╭─ Dataset
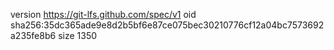 version https://git-lfs.github.com/spec/v1
oid sha256:35dc365ade9e8d2b5bf6e87ce075bec30210776cf12a04bc7573692a235fe8b6
size 1350
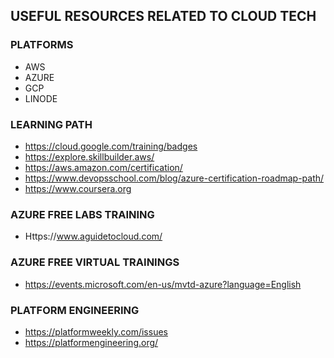 
## USEFUL RESOURCES RELATED TO CLOUD TECH


### PLATFORMS
* AWS
* AZURE
* GCP
* LINODE


### LEARNING PATH
* https://cloud.google.com/training/badges
* https://explore.skillbuilder.aws/
* https://aws.amazon.com/certification/
* https://www.devopsschool.com/blog/azure-certification-roadmap-path/
* https://www.coursera.org

### AZURE FREE LABS TRAINING ###
* Https://www.aguidetocloud.com/

### AZURE FREE VIRTUAL TRAININGS ###
* https://events.microsoft.com/en-us/mvtd-azure?language=English


### PLATFORM ENGINEERING
* https://platformweekly.com/issues
* https://platformengineering.org/





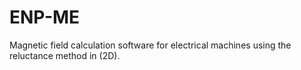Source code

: # ENP-ME
Magnetic field calculation software for electrical machines using the reluctance method in (2D).
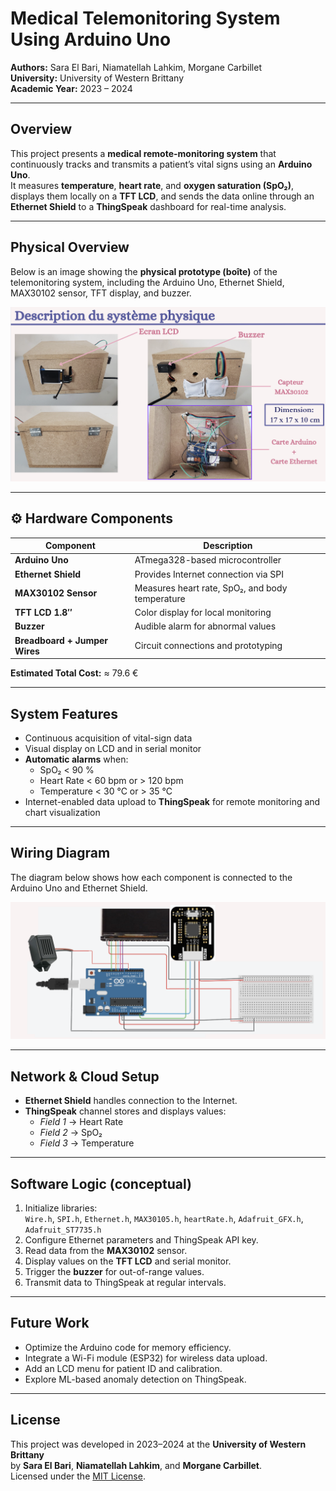 # Medical Telemonitoring System Using Arduino Uno

**Authors:** Sara El Bari, Niamatellah Lahkim, Morgane Carbillet  
**University:** University of Western Brittany  
**Academic Year:** 2023 – 2024  

---

## Overview
This project presents a **medical remote-monitoring system** that continuously tracks and transmits a patient’s vital signs using an **Arduino Uno**.  
It measures **temperature**, **heart rate**, and **oxygen saturation (SpO₂)**, displays them locally on a **TFT LCD**, and sends the data online through an **Ethernet Shield** to a **ThingSpeak** dashboard for real-time analysis.

---


## Physical Overview

Below is an image showing the **physical prototype (boîte)** of the telemonitoring system, including the Arduino Uno, Ethernet Shield, MAX30102 sensor, TFT display, and buzzer.

![Physical Overview](Docs/overview.png)

---

## ⚙️ Hardware Components

| Component | Description |
|------------|-------------|
| **Arduino Uno** | ATmega328-based microcontroller |
| **Ethernet Shield** | Provides Internet connection via SPI |
| **MAX30102 Sensor** | Measures heart rate, SpO₂, and body temperature |
| **TFT LCD 1.8″** | Color display for local monitoring |
| **Buzzer** | Audible alarm for abnormal values |
| **Breadboard + Jumper Wires** | Circuit connections and prototyping |

**Estimated Total Cost:** ≈ 79.6 €

---

## System Features

- Continuous acquisition of vital-sign data  
- Visual display on LCD and in serial monitor  
- **Automatic alarms** when:
  - SpO₂ < 90 %
  - Heart Rate < 60 bpm or > 120 bpm
  - Temperature < 30 °C or > 35 °C  
- Internet-enabled data upload to **ThingSpeak** for remote monitoring and chart visualization

---

## Wiring Diagram

The diagram below shows how each component is connected to the Arduino Uno and Ethernet Shield.

![Wiring Diagram](Docs/wiring_diagram.png)

---

## Network & Cloud Setup

- **Ethernet Shield** handles connection to the Internet.  
- **ThingSpeak** channel stores and displays values:  
  - *Field 1* → Heart Rate  
  - *Field 2* → SpO₂  
  - *Field 3* → Temperature  

---

## Software Logic (conceptual)

1. Initialize libraries:  
   `Wire.h`, `SPI.h`, `Ethernet.h`, `MAX30105.h`, `heartRate.h`, `Adafruit_GFX.h`, `Adafruit_ST7735.h`
2. Configure Ethernet parameters and ThingSpeak API key.  
3. Read data from the **MAX30102** sensor.  
4. Display values on the **TFT LCD** and serial monitor.  
5. Trigger the **buzzer** for out-of-range values.  
6. Transmit data to ThingSpeak at regular intervals.

---

## Future Work

- Optimize the Arduino code for memory efficiency.  
- Integrate a Wi-Fi module (ESP32) for wireless data upload.  
- Add an LCD menu for patient ID and calibration.  
- Explore ML-based anomaly detection on ThingSpeak.

---

## License
This project was developed in 2023–2024 at the **University of Western Brittany**  
by **Sara El Bari**, **Niamatellah Lahkim**, and **Morgane Carbillet**.  
Licensed under the [MIT License](LICENSE).

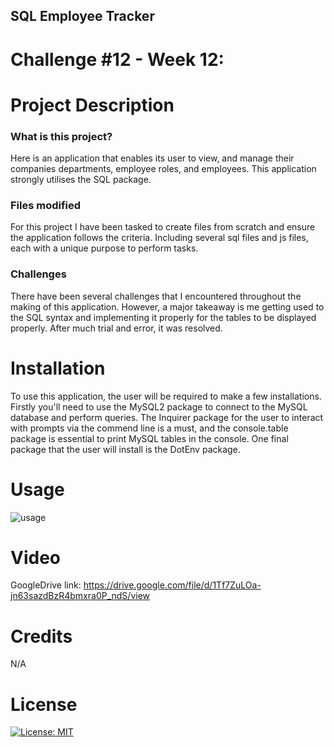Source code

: ## SQL Employee Tracker
# Challenge #12 - Week 12:

# Project Description
### What is this project?
Here is an application that enables its user to view, and manage their companies departments, employee roles, and employees. This application strongly utilises the SQL package. 

### Files modified
For this project I have been tasked to create files from scratch and ensure the application follows the criteria. Including several sql files and js files, each with a unique purpose to perform tasks.

### Challenges
There have been several challenges that I encountered throughout the making of this application. However, a major takeaway is me getting used to the SQL syntax and implementing it properly for the tables to be displayed properly. After much trial and error, it was resolved. 

# Installation
To use this application, the user will be required to make a few installations. Firstly you'll need to use the MySQL2 package to connect to the MySQL database and perform queries. The Inquirer package for the user to interact with prompts via the commend line is a must, and the console.table package is essential to print MySQL tables in the console. One final package that the user will install is the DotEnv package.

# Usage
![usage](https://user-images.githubusercontent.com/114898970/219261840-cc860da5-39bc-47c0-acad-17bd4b045f69.png)

# Video
GoogleDrive link: https://drive.google.com/file/d/1Tf7ZuLOa-jn63sazdBzR4bmxra0P_ndS/view

# Credits
N/A

# License
  [![License: MIT](https://img.shields.io/badge/License-MIT-yellow.svg)](https://opensource.org/licenses/MIT)

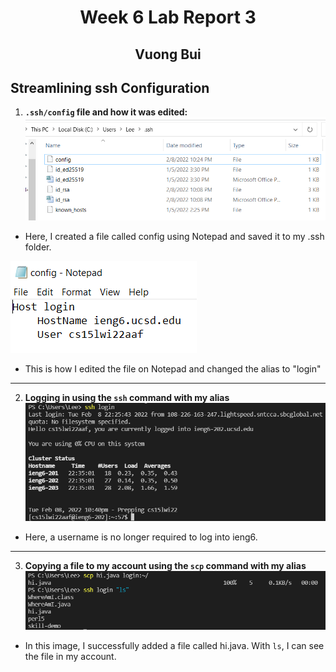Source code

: # <center> Week 6 Lab Report 3 </center>
## <center> Vuong Bui </center>
## Streamlining ssh Configuration
1. **`.ssh/config` file and how it was edited:**
![Image](SS3-1.png)
* Here, I created a file called config using Notepad and saved it to my .ssh folder.

![Image](SS3-2.png)
* This is how I edited the file on Notepad and changed the alias to "login"
---
2. **Logging in using the `ssh` command with my alias**
![Image](SS3-3.png)
* Here, a username is no longer required to log into ieng6.
---
3. **Copying a file to my account using the `scp` command with my alias**
![Image](SS3-4.png)
* In this image, I successfully added a file called hi.java. With `ls`, I can see the file in my account.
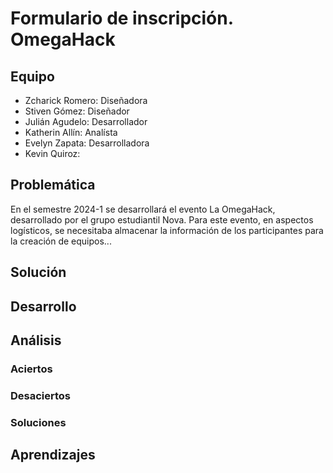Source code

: # Formulario de inscripción. OmegaHack
## Equipo
* Zcharick Romero: Diseñadora
* Stiven Gómez: Diseñador
* Julián Agudelo: Desarrollador
* Katherin Allín: Analísta
* Evelyn Zapata: Desarrolladora
* Kevin Quiroz: 


## Problemática

En el semestre 2024-1 se desarrollará el evento La OmegaHack, desarrollado por el grupo estudiantil Nova. Para este evento, en aspectos logísticos, se necesitaba almacenar la información de los participantes para la creación de equipos...

## Solución



## Desarrollo


## Análisis
### Aciertos

### Desaciertos

### Soluciones


## Aprendizajes
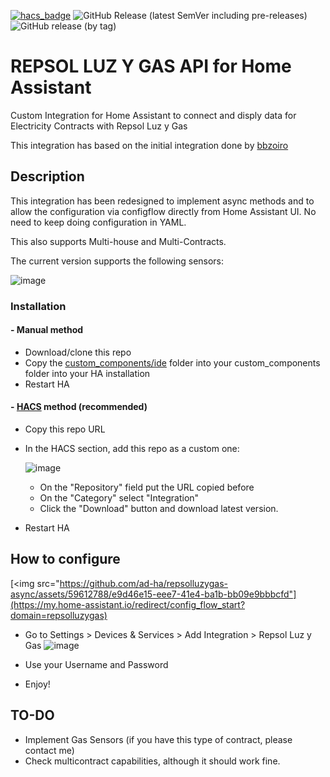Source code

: [![hacs_badge](https://img.shields.io/badge/HACS-Custom-orange.svg)](https://github.com/custom-components/hacs)
![GitHub Release (latest SemVer including pre-releases)](https://img.shields.io/github/v/release/ad-ha/repsolluzygas-async?include_prereleases)
![GitHub release (by tag)](https://img.shields.io/github/downloads/ad-ha/repsolluzygas-async/v0.1.1/total)

# REPSOL LUZ Y GAS API for Home Assistant

Custom Integration for Home Assistant to connect and disply data for Electricity Contracts with Repsol Luz y Gas

This integration has based on the initial integration done by [bbzoiro](https://github.com/bzzoiro/repsolluzygas)

## Description

This integration has been redesigned to implement async methods and to allow the configuration via configflow directly from Home Assistant UI. No need to keep doing configuration in YAML.

This also supports Multi-house and Multi-Contracts.

The current version supports the following sensors:

![image](https://github.com/ad-ha/repsolluzygas-async/assets/59612788/44be4adc-d46e-4ef3-acd9-9977b3dd2900)


### Installation

#### - Manual method

- Download/clone this repo
- Copy the [custom_components/ide](custom_components/repsolluzygas) folder into your custom_components folder into your HA installation
- Restart HA

#### - [HACS](https://hacs.xyz/) method (recommended)

- Copy this repo URL
- In the HACS section, add this repo as a custom one:

  ![image](https://github.com/ad-ha/repsolluzygas-async/assets/59612788/6bd01379-d132-4193-989a-ba0985a25987)

  
  - On the "Repository" field put the URL copied before
  - On the "Category" select "Integration"
  - Click the "Download" button and download latest version. 
- Restart HA

## How to configure
[<img src="https://github.com/ad-ha/repsolluzygas-async/assets/59612788/e9d46e15-eee7-41e4-ba1b-bb09e9bbbcfd"](https://my.home-assistant.io/redirect/config_flow_start?domain=repsolluzygas)

- Go to Settings > Devices & Services > Add Integration > Repsol Luz y Gas
  ![image](https://github.com/ad-ha/repsolluzygas-async/assets/59612788/91309474-fdf5-4b7b-a73b-1d5d116fd0ab)

- Use your Username and Password

- Enjoy!


## TO-DO

- Implement Gas Sensors (if you have this type of contract, please contact me)
- Check multicontract capabilities, although it should work fine.
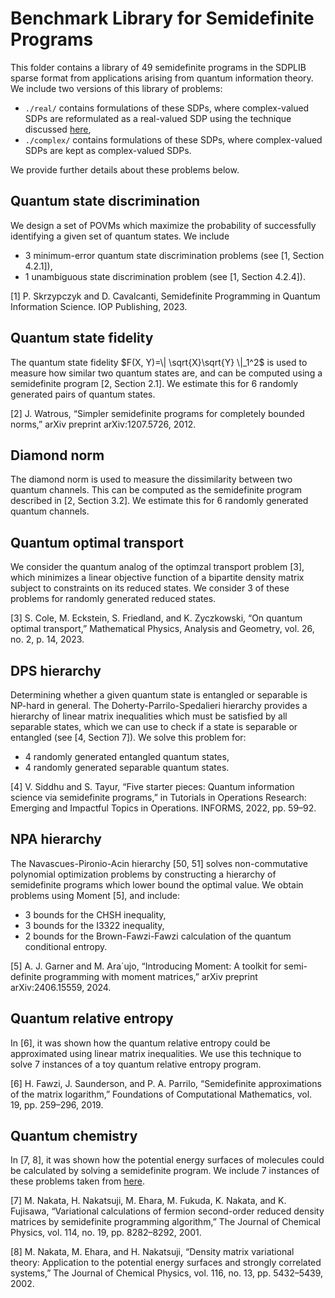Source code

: # Benchmark Library for Semidefinite Programs

This folder contains a library of 49 semidefinite programs in the SDPLIB
sparse format from applications arising from quantum information theory.
We include two versions of this library of problems:

- ``./real/`` contains formulations of these SDPs, where complex-valued
  SDPs are reformulated as a real-valued SDP using the technique discussed
  [here](https://docs.mosek.com/modeling-cookbook/sdo.html#hermitian-matrices),
- ``./complex/`` contains formulations of these SDPs, where complex-valued
  SDPs are kept as complex-valued SDPs.

We provide further details about these problems below.


## Quantum state discrimination

We design a set of POVMs which maximize the probability of successfully
identifying a given set of quantum states. We include

- 3 minimum-error quantum state discrimination problems (see 
  [1, Section 4.2.1]),
- 1 unambiguous state discrimination problem (see [1, Section 4.2.4]).

[1] P. Skrzypczyk and D. Cavalcanti, Semidefinite Programming in Quantum
Information Science. IOP Publishing, 2023.


## Quantum state fidelity

The quantum state fidelity $F(X, Y)=\| \sqrt{X}\sqrt{Y} \|_1^2$ is used to
measure how similar two quantum states are, and can be computed using a
semidefinite program [2, Section 2.1]. We estimate this for 6 randomly
generated pairs of quantum states.

[2] J. Watrous, “Simpler semidefinite programs for completely bounded
norms,” arXiv preprint arXiv:1207.5726, 2012.


## Diamond norm

The diamond norm is used to measure the dissimilarity between two quantum
channels. This can be computed as the semidefinite program described in
[2, Section 3.2]. We estimate this for 6 randomly generated quantum
channels.


## Quantum optimal transport

We consider the quantum analog of the optimzal transport problem [3], which
minimizes a linear objective function of a bipartite density matrix subject
to constraints on its reduced states. We consider 3 of these problems for
randomly generated reduced states.

[3] S. Cole, M. Eckstein, S. Friedland, and K. Zyczkowski, “On quantum
optimal transport,” Mathematical Physics, Analysis and Geometry, vol. 26,
no. 2, p. 14, 2023.


## DPS hierarchy

Determining whether a given quantum state is entangled or separable is 
NP-hard in general. The Doherty-Parrilo-Spedalieri hierarchy provides
a hierarchy of linear matrix inequalities which must be satisfied by all
separable states, which we can use to check if a state is separable or
entangled (see [4, Section 7]). We solve this problem for:

- 4 randomly generated entangled quantum states,
- 4 randomly generated separable quantum states.

[4] V. Siddhu and S. Tayur, “Five starter pieces: Quantum information science
via semidefinite programs,” in Tutorials in Operations Research: Emerging
and Impactful Topics in Operations. INFORMS, 2022, pp. 59–92.


## NPA hierarchy

The Navascues-Pironio-Acin hierarchy [50, 51] solves non-commutative
polynomial optimization problems by constructing a hierarchy of
semidefinite programs which lower bound the optimal value. We obtain
problems using Moment [5], and include:

- 3 bounds for the CHSH inequality,
- 3 bounds for the I3322 inequality,
- 2 bounds for the Brown-Fawzi-Fawzi calculation of the quantum conditional
  entropy. 

[5] A. J. Garner and M. Ara´ujo, “Introducing Moment: A toolkit for
semi-definite programming with moment matrices,” arXiv preprint
arXiv:2406.15559, 2024.


## Quantum relative entropy

In [6], it was shown how the quantum relative entropy could be 
approximated using linear matrix inequalities. We use this technique to
solve 7 instances of a toy quantum relative entropy program.

[6] H. Fawzi, J. Saunderson, and P. A. Parrilo, “Semidefinite
approximations of the matrix logarithm,” Foundations of Computational
Mathematics, vol. 19, pp. 259–296, 2019.


## Quantum chemistry

In [7, 8], it was shown how the potential energy surfaces of molecules
could be calculated by solving a semidefinite program. We include 7
instances of these problems taken from 
[here](https://plato.asu.edu/ftp/sdp/).

[7] M. Nakata, H. Nakatsuji, M. Ehara, M. Fukuda, K. Nakata, and K.
Fujisawa, “Variational calculations of fermion second-order reduced density
matrices by semidefinite programming algorithm,” The Journal of Chemical
Physics, vol. 114, no. 19, pp. 8282–8292, 2001.

[8] M. Nakata, M. Ehara, and H. Nakatsuji, “Density matrix variational
theory: Application to the potential energy surfaces and strongly
correlated systems,” The Journal of Chemical Physics, vol. 116, no. 13,
pp. 5432–5439, 2002.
╰─
For each line in the material above that contains the string "required", make a copy.

Exercise answer:
To use this application, the user will be required to make a few installations. Firstly you'll need to use the MySQL2 package to connect to the MySQL database and perform queries. The Inquirer package for the user to interact with prompts via the commend line is a must, and the console.table package is essential to print MySQL tables in the console. One final package that the user will install is the DotEnv package.
* Here, a username is no longer required to log into ieng6.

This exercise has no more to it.